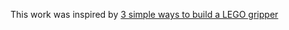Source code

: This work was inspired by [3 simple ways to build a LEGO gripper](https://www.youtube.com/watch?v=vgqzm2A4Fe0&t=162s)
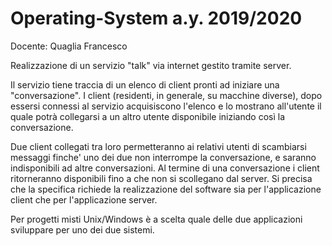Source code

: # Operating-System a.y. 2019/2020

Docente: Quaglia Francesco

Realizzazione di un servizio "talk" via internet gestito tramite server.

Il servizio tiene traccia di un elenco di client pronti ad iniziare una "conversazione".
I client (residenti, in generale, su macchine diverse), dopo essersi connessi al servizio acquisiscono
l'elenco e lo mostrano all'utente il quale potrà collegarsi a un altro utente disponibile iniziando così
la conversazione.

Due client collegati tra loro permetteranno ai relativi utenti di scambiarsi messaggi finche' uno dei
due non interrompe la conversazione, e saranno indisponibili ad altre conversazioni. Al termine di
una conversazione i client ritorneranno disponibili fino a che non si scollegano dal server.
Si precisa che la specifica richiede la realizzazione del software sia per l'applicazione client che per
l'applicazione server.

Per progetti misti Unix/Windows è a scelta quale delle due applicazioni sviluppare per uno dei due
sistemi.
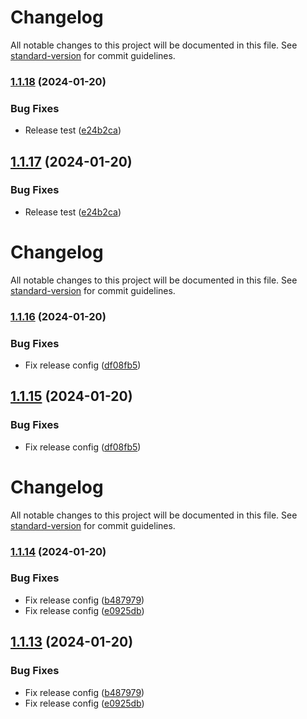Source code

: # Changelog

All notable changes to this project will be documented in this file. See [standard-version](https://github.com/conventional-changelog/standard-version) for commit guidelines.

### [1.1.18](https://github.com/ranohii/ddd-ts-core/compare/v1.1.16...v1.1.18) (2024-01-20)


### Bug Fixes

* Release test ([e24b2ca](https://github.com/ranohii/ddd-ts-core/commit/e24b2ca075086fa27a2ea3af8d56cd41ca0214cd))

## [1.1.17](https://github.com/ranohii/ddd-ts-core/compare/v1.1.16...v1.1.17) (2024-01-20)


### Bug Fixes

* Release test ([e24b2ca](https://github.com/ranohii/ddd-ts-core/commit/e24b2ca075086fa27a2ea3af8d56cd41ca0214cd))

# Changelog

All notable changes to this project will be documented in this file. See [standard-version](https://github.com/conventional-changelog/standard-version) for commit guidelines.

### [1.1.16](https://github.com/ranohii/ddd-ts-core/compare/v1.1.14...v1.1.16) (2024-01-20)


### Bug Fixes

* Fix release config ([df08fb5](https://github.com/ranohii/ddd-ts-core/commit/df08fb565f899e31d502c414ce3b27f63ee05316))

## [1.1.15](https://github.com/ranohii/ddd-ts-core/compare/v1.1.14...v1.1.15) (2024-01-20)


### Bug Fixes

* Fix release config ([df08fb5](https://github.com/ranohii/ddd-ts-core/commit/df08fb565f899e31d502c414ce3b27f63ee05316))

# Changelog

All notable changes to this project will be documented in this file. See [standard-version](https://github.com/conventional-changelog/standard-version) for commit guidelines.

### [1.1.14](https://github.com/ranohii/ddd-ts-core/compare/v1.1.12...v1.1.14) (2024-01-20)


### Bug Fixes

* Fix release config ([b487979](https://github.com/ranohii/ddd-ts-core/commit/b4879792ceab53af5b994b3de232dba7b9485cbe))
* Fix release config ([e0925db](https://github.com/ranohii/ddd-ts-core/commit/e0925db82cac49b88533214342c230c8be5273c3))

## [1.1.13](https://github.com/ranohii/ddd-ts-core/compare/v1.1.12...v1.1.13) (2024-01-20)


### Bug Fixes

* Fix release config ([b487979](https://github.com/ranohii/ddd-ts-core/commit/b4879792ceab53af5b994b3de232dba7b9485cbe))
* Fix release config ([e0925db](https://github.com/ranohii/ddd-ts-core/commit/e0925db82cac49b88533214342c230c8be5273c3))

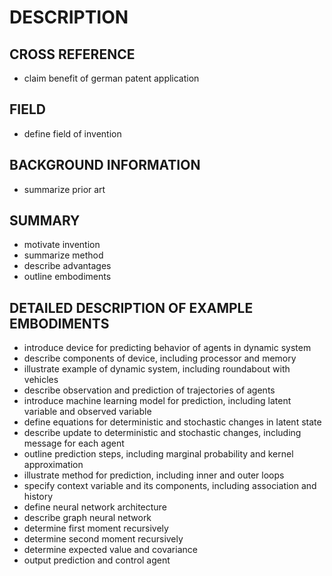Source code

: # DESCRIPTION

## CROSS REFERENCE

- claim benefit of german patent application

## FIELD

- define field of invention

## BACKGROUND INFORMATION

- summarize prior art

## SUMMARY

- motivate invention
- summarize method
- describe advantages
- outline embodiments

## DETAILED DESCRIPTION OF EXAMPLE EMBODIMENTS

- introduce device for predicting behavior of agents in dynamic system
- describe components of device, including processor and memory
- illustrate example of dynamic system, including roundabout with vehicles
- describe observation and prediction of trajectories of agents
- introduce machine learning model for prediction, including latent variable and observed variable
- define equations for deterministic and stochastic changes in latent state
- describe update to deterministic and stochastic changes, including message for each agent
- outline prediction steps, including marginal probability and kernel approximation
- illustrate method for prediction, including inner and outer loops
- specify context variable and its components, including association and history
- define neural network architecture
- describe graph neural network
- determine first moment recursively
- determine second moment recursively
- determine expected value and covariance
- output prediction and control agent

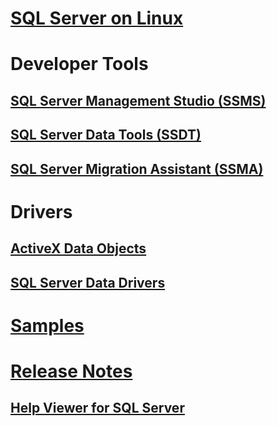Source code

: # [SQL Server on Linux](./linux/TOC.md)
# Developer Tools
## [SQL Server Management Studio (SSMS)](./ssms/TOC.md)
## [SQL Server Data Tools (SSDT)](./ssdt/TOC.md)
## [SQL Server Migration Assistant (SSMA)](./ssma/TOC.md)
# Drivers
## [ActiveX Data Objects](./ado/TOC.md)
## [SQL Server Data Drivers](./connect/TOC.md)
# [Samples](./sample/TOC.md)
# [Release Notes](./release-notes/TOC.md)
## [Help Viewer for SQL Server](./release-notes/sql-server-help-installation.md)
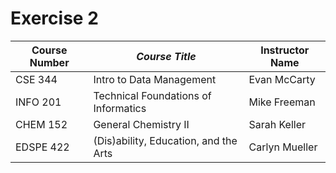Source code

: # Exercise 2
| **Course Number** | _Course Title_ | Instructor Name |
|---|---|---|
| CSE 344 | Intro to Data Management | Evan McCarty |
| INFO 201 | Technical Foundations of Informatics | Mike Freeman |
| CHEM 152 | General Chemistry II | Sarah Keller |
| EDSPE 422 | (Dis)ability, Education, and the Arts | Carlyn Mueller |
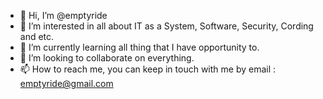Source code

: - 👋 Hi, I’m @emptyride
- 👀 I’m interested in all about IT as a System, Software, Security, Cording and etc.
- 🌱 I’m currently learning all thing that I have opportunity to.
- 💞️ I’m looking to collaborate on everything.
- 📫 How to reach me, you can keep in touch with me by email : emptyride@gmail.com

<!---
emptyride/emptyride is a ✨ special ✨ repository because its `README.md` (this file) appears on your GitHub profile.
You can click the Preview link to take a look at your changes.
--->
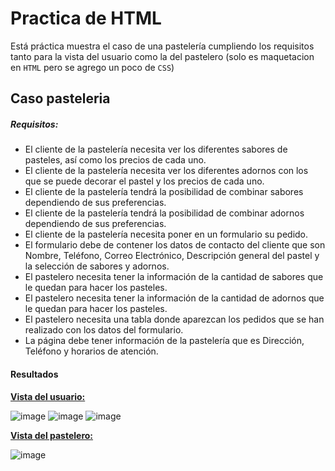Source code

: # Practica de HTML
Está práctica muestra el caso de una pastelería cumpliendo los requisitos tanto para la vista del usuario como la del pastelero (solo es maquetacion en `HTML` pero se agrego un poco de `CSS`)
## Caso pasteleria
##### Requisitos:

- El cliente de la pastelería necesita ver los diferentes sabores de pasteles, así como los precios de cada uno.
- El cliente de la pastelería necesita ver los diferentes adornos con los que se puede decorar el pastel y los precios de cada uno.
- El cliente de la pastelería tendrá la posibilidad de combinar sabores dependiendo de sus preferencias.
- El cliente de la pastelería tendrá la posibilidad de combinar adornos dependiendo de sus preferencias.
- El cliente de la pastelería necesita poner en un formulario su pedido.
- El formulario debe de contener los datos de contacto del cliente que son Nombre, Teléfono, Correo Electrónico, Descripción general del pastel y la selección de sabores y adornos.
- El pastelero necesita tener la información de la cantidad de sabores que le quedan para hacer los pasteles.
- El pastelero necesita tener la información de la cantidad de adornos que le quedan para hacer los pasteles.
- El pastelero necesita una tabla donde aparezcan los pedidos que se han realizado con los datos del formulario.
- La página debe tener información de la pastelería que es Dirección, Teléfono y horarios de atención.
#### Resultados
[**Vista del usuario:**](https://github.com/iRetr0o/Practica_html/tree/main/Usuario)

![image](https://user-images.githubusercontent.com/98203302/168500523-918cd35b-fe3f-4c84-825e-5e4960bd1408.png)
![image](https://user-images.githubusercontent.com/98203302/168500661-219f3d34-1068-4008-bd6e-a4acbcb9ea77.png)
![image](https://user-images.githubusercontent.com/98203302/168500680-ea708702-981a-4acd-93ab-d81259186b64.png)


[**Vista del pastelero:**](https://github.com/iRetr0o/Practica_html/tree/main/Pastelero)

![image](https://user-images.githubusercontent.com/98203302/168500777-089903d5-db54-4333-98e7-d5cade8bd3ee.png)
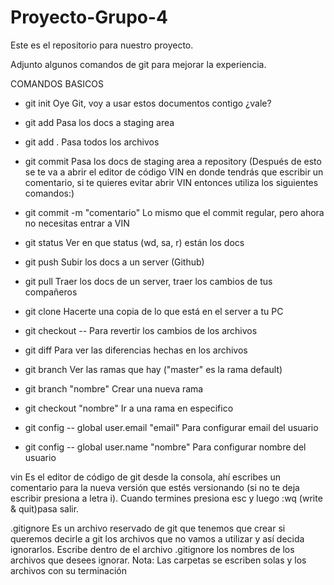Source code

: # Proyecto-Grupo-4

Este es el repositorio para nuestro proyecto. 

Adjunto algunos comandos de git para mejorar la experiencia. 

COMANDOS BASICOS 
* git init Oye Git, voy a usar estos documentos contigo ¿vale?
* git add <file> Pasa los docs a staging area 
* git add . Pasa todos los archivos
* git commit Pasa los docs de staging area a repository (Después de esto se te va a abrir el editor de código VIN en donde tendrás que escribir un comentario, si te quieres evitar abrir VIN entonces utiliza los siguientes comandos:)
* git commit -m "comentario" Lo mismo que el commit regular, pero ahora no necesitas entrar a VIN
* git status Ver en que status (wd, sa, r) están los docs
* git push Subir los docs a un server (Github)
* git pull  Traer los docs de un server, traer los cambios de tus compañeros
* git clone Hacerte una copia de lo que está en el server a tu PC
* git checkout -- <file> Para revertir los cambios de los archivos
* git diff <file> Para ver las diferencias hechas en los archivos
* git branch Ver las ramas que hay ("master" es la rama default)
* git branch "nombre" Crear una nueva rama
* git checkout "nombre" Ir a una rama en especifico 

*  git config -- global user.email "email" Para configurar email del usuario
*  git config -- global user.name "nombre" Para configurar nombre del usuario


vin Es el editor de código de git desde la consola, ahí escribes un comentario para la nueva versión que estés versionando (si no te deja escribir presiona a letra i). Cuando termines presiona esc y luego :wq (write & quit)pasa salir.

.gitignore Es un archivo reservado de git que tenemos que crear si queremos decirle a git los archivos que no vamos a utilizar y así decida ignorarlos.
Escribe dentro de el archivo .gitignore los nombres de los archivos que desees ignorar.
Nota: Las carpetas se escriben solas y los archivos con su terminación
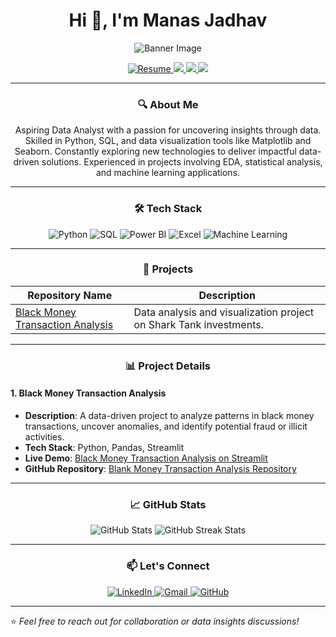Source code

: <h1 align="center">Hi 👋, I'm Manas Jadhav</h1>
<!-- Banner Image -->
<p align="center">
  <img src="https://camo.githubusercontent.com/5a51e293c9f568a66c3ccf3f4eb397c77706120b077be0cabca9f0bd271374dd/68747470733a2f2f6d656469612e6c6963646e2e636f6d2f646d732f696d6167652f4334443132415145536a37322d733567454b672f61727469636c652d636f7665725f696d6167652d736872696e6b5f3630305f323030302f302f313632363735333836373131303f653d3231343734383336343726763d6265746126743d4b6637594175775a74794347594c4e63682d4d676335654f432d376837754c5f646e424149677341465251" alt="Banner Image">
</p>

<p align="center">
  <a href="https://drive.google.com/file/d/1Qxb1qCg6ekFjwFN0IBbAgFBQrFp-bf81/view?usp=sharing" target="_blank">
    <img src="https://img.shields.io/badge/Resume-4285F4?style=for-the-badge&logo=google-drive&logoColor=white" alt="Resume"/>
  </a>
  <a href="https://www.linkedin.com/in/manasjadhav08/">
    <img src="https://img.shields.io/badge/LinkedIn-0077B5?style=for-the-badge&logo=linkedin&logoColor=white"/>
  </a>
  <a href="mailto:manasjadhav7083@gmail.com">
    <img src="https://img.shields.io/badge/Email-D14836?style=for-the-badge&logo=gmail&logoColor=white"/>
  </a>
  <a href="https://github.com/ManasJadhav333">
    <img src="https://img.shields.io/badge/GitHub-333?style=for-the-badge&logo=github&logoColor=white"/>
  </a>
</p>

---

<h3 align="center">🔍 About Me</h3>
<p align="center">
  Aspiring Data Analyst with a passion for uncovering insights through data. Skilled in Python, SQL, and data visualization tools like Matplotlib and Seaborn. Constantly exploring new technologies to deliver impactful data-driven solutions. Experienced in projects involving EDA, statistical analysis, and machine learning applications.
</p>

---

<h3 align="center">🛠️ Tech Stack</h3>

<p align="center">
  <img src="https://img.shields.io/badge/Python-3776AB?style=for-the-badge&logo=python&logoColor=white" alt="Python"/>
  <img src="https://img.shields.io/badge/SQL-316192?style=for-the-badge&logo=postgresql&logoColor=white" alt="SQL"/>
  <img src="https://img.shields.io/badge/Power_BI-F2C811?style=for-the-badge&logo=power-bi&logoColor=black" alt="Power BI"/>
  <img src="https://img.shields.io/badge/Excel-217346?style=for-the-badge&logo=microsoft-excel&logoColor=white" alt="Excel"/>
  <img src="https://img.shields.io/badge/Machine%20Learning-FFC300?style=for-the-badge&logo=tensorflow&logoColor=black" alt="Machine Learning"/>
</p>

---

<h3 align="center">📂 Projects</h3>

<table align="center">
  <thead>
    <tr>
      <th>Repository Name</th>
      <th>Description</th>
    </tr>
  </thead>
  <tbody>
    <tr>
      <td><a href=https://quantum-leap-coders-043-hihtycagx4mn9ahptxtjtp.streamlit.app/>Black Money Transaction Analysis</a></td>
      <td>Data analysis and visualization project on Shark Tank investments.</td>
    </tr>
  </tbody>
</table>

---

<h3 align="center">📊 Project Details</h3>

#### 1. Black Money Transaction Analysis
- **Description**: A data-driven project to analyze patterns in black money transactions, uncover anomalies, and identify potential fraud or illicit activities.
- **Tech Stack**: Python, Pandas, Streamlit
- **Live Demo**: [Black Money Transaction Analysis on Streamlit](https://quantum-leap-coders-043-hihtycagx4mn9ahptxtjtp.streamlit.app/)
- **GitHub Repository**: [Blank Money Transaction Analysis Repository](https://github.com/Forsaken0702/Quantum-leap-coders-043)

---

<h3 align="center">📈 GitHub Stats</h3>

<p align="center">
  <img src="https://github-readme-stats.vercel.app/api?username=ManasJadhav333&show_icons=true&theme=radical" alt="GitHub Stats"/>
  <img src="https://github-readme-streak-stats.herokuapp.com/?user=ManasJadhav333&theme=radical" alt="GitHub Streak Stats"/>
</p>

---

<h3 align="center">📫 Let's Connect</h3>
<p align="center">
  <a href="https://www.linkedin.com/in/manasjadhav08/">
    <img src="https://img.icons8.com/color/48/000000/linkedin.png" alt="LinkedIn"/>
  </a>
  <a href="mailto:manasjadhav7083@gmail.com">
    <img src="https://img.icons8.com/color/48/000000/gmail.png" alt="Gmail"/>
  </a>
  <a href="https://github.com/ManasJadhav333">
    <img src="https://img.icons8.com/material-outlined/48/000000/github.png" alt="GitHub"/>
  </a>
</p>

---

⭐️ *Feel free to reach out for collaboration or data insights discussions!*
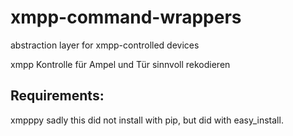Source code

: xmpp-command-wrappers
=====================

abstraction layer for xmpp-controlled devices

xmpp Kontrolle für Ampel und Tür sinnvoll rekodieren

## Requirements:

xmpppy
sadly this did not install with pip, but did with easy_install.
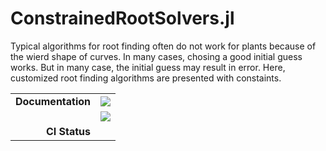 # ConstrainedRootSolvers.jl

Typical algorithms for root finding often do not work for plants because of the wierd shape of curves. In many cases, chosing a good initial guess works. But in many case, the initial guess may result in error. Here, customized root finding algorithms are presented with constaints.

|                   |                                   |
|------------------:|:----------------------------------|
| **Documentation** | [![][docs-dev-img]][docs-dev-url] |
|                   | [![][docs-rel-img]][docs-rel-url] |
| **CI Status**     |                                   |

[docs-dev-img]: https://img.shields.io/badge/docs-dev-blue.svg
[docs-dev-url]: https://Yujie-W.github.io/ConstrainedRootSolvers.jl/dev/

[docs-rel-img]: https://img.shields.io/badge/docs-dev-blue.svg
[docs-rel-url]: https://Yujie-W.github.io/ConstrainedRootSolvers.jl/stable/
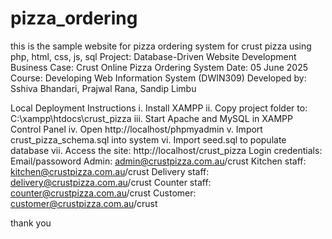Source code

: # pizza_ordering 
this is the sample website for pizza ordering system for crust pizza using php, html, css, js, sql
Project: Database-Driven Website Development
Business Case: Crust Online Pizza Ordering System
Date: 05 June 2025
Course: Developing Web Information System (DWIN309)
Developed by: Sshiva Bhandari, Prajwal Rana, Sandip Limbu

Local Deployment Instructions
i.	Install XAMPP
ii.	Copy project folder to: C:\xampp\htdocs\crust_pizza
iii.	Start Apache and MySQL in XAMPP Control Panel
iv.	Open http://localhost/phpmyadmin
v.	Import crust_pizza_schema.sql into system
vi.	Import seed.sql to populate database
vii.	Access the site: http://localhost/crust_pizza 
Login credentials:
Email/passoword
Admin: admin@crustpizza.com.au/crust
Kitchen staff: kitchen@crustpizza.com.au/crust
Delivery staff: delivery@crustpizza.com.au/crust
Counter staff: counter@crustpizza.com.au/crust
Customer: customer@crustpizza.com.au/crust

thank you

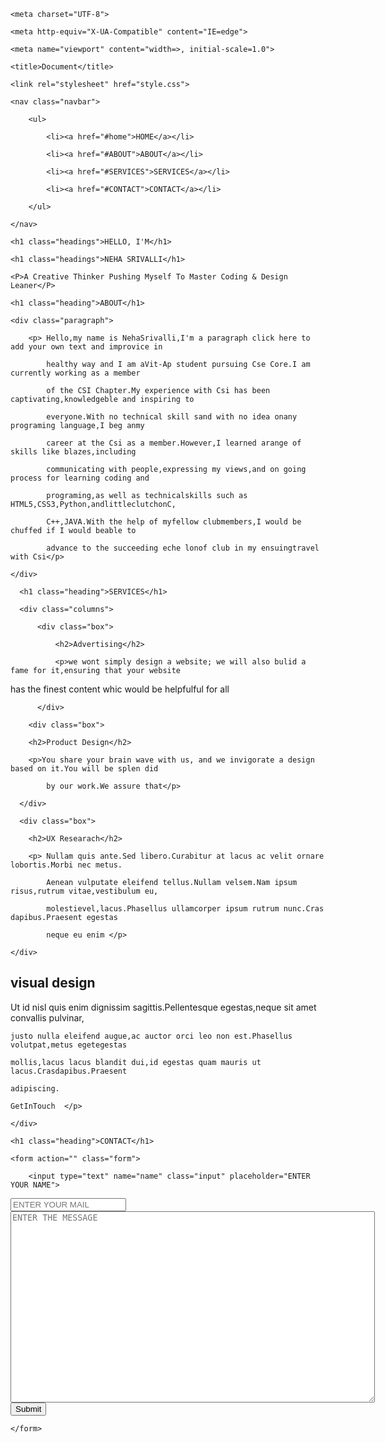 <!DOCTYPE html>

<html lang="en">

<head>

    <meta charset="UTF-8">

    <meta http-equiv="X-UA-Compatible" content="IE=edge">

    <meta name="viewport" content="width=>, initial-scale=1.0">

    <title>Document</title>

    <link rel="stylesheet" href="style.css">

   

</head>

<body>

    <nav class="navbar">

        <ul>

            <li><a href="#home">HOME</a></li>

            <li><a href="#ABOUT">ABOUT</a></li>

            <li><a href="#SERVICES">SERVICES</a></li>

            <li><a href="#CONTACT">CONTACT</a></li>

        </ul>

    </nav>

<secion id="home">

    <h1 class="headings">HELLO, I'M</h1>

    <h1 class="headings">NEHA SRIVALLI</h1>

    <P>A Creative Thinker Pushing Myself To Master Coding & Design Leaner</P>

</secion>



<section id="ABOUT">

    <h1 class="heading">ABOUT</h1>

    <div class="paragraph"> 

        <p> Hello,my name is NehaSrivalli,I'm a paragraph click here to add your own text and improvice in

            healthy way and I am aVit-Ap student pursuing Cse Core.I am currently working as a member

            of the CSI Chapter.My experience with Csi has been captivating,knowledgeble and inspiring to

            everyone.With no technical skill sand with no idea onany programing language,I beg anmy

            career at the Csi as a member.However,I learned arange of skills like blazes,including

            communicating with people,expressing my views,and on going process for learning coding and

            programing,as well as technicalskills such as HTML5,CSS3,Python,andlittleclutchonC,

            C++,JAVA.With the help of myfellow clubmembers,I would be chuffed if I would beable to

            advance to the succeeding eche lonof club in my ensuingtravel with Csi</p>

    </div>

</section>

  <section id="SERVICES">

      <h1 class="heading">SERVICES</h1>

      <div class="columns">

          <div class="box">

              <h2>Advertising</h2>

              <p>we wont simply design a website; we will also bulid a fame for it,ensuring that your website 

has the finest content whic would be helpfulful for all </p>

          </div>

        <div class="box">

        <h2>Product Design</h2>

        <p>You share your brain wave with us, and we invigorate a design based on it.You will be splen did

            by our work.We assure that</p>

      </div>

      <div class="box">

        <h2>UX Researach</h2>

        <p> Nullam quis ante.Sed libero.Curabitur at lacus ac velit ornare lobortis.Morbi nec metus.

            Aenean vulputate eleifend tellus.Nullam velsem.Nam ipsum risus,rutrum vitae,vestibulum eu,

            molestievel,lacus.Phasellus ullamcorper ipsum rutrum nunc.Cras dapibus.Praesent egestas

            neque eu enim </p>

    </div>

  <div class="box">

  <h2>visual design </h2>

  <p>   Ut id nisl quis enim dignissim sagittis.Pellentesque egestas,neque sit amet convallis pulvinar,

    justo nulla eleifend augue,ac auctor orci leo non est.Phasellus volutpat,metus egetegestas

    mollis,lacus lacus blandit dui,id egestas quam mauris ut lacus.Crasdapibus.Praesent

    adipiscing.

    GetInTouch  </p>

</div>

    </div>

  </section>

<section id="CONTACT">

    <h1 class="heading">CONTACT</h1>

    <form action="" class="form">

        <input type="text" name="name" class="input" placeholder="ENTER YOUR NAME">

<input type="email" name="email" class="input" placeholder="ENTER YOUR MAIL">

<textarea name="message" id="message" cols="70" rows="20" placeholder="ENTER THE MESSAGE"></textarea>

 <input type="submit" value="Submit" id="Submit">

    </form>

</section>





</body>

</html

· · · ·

-- Your assignment --
From the records above, extract the lines from the one holding "Server on Linux](./linux/TOC.md)" through the one holding "y los precios de cada uno.", word for word; omit the pictures.

-- Solution to this exercise --
: # [SQL Server on Linux](./linux/TOC.md)
# Developer Tools
## [SQL Server Management Studio (SSMS)](./ssms/TOC.md)
## [SQL Server Data Tools (SSDT)](./ssdt/TOC.md)
## [SQL Server Migration Assistant (SSMA)](./ssma/TOC.md)
# Drivers
## [ActiveX Data Objects](./ado/TOC.md)
## [SQL Server Data Drivers](./connect/TOC.md)
# [Samples](./sample/TOC.md)
# [Release Notes](./release-notes/TOC.md)
## [Help Viewer for SQL Server](./release-notes/sql-server-help-installation.md)
Source code

: # Exercise 2
| **Course Number** | _Course Title_ | Instructor Name |
|---|---|---|
| CSE 344 | Intro to Data Management | Evan McCarty |
| INFO 201 | Technical Foundations of Informatics | Mike Freeman |
| CHEM 152 | General Chemistry II | Sarah Keller |
| EDSPE 422 | (Dis)ability, Education, and the Arts | Carlyn Mueller |
Source code

: - 👋 Hi, I’m @emptyride
- 👀 I’m interested in all about IT as a System, Software, Security, Cording and etc.
- 🌱 I’m currently learning all thing that I have opportunity to.
- 💞️ I’m looking to collaborate on everything.
- 📫 How to reach me, you can keep in touch with me by email : emptyride@gmail.com

<!---
emptyride/emptyride is a ✨ special ✨ repository because its `README.md` (this file) appears on your GitHub profile.
You can click the Preview link to take a look at your changes.
--->
Source code

: # Practica de HTML
Está práctica muestra el caso de una pastelería cumpliendo los requisitos tanto para la vista del usuario como la del pastelero (solo es maquetacion en `HTML` pero se agrego un poco de `CSS`)
## Caso pasteleria
##### Requisitos:

- El cliente de la pastelería necesita ver los diferentes sabores de pasteles, así como los precios de cada uno.
- El cliente de la pastelería necesita ver los diferentes adornos con los que se puede decorar el pastel y los precios de cada uno.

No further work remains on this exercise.